*** Begin section ***

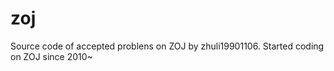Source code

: zoj
===

Source code of accepted problens on ZOJ by zhuli19901106.
Started coding on ZOJ since 2010~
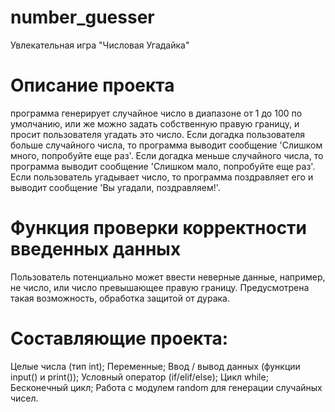 # number_guesser
Увлекательная игра "Числовая Угадайка"

# Описание проекта 
программа генерирует случайное число в диапазоне от 1 до 100 по умолчанию, или же можно задать собственную правую границу, и просит пользователя угадать это число. Если догадка пользователя больше случайного числа, то программа выводит сообщение 'Слишком много, попробуйте еще раз'. Если догадка меньше случайного числа, то программа выводит сообщение 'Слишком мало, попробуйте еще раз'. Если пользователь угадывает число, то программа поздравляет его и выводит сообщение 'Вы угадали, поздравляем!'.

# Функция проверки корректности введенных данных
Пользователь потенциально может ввести неверные данные, например, не число, или число превышающее правую границу. Предусмотрена такая возможность, обработка защитой от дурака.

# Составляющие проекта:

Целые числа (тип int);
Переменные;
Ввод / вывод данных (функции input() и print());
Условный оператор (if/elif/else);
Цикл while;
Бесконечный цикл;
Работа с модулем random для генерации случайных чисел.
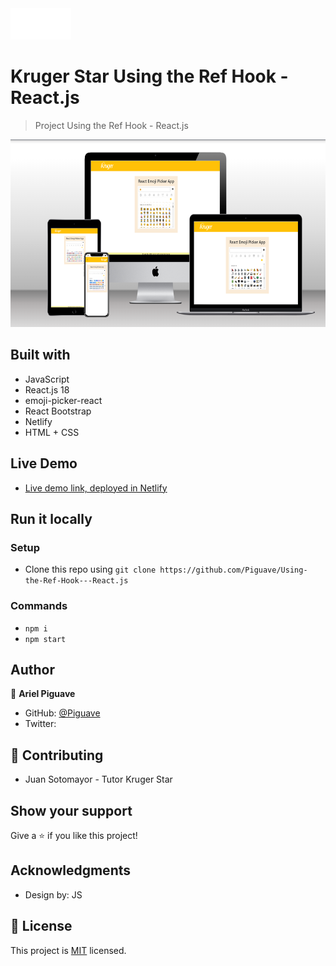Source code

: <img src="./src/assets/logo_kruger_.png" height="50px">

# Kruger Star Using the Ref Hook - React.js

> Project Using the Ref Hook - React.js

<img src="./src/assets/playground.png" height="300px">

## Built with 

- JavaScript
- React.js 18
- emoji-picker-react
- React Bootstrap
- Netlify 
- HTML + CSS

## Live Demo

- [Live demo link, deployed in Netlify](https://react-emoji-picker-app.netlify.app/)
## Run it locally

 ### Setup

 - Clone this repo using `git clone https://github.com/Piguave/Using-the-Ref-Hook---React.js`

 ### Commands

 - `npm i`
 - `npm start`

## Author

👤 **Ariel Piguave**

- GitHub: [@Piguave](https://github.com/Piguave)
- Twitter: 

## 🤝 Contributing

- Juan Sotomayor - Tutor Kruger Star

## Show your support

Give a ⭐ if you like this project!

## Acknowledgments

- Design by: JS

## 📝 License

This project is [MIT](./MIT.md) licensed.
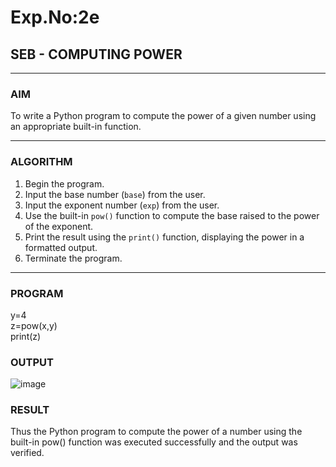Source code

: # Exp.No:2e  
## SEB - COMPUTING POWER

---

### AIM  
To write a Python program to compute the power of a given number using an appropriate built-in function.

---

### ALGORITHM

1. Begin the program.  
2. Input the base number (`base`) from the user.  
3. Input the exponent number (`exp`) from the user.  
4. Use the built-in `pow()` function to compute the base raised to the power of the exponent.  
5. Print the result using the `print()` function, displaying the power in a formatted output.  
6. Terminate the program.

---

### PROGRAM

y=4  <br>
z=pow(x,y)  <br>
print(z)  <br>
### OUTPUT

![image](https://github.com/user-attachments/assets/662bacab-0b77-45e3-8691-06d17a54abb8)


### RESULT
Thus the Python program to compute the power of a number using the built-in pow() function was executed successfully and the output was verified.
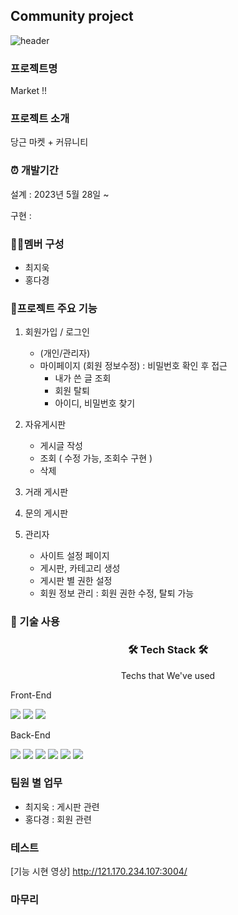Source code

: ## Community project
![header](https://capsule-render.vercel.app/api?type=waving&animation=fadeIn&color=gradient&customColorList=27&height=200&section=header&text=%20community&fontColor=ffffff&fontSize=30&fontAlign=60&fontAlignY=35&desc=Team,Issue🐱%20We're&ddescSize=20&descAlign=37&descAlignY=35)

### 프로젝트명
Market !!
### 프로젝트 소개
당근 마켓 + 커뮤니티

### ⏰ 개발기간
설계 : 2023년 5월 28일 ~

구현 : 

### 👩‍💻멤버 구성
- 최지욱
- 홍다경


### 📌프로젝트 주요 기능

1) 회원가입 / 로그인
   - (개인/관리자)
   - 마이페이지 (회원 정보수정) : 비밀번호 확인 후 접근
     - 내가 쓴 글 조회
     - 회원 탈퇴
     - 아이디, 비밀번호 찾기

2) 자유게시판
   - 게시글 작성
   - 조회 ( 수정 가능, 조회수 구현 )
   - 삭제

3) 거래 게시판

4) 문의 게시판

5) 관리자
   - 사이트 설정 페이지
   - 게시판, 카테고리 생성
   - 게시판 별 권한 설정
   - 회원 정보 관리 : 회원 권한 수정, 탈퇴 가능

### 📌 기술 사용

<h3 align="center">🛠️ Tech Stack 🛠️</h3>
<p align="center">Techs that We've used</p>

Front-End

<img src="https://img.shields.io/badge/html5-E34F26?style=for-the-badge&logo=html5&logoColor=white">
<img src="https://img.shields.io/badge/css-1572B6?style=for-the-badge&logo=css3&logoColor=white"> <img src="https://img.shields.io/badge/javascript-F7DF1E?style=for-the-badge&logo=javascript&logoColor=black">


 

Back-End

<img src="https://img.shields.io/badge/java-007396?style=for-the-badge&logo=java&logoColor=white">
<img src="https://img.shields.io/badge/oracle-F80000?style=for-the-badge&logo=oracle&logoColor=white"> 
<img src="https://img.shields.io/badge/spring-6DB33F?style=for-the-badge&logo=spring&logoColor=white"> 
<img src="https://img.shields.io/badge/springboot-6DB33F?style=for-the-badge&logo=springboot&logoColor=white">   
<img src="https://img.shields.io/badge/springsecurity-6DB33F?style=for-the-badge&logo=springsecurity&logoColor=white">
<img src="https://img.shields.io/badge/jpa-6DB33F?style=for-the-badge&logo=jpa&logoColor=white">


### 팀원 별 업무 
- 최지욱 : 게시판 관련
- 홍다경 : 회원 관련


### 테스트
[기능 시현 영상]
http://121.170.234.107:3004/

### 마무리


[//]: # (### 문서작업)

[//]: # ([회의록 작성]&#40;https://docs.google.com/document/d/1M0lsSTL5gBoQE6-rQvJgIuTQlO_eI9mSImxRCpzF7iU/edit&#41;)
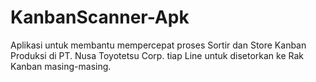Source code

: # KanbanScanner-Apk
Aplikasi untuk membantu mempercepat proses Sortir dan Store Kanban Produksi di PT. Nusa Toyotetsu Corp. tiap Line untuk disetorkan ke Rak Kanban masing-masing.
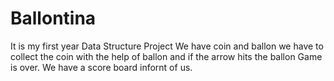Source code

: 
# Ballontina

It  is  my  first  year  Data Structure Project
We have  coin and ballon we have to collect the coin  with the help of ballon
and  if  the arrow hits the ballon  Game is  over. We have  a  score board infornt  of  us.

*** End section ***

What you have to do – Looking at the entries above, count the lines that contain the string "print", then give the number and nothing else.

Result for this exercise – 3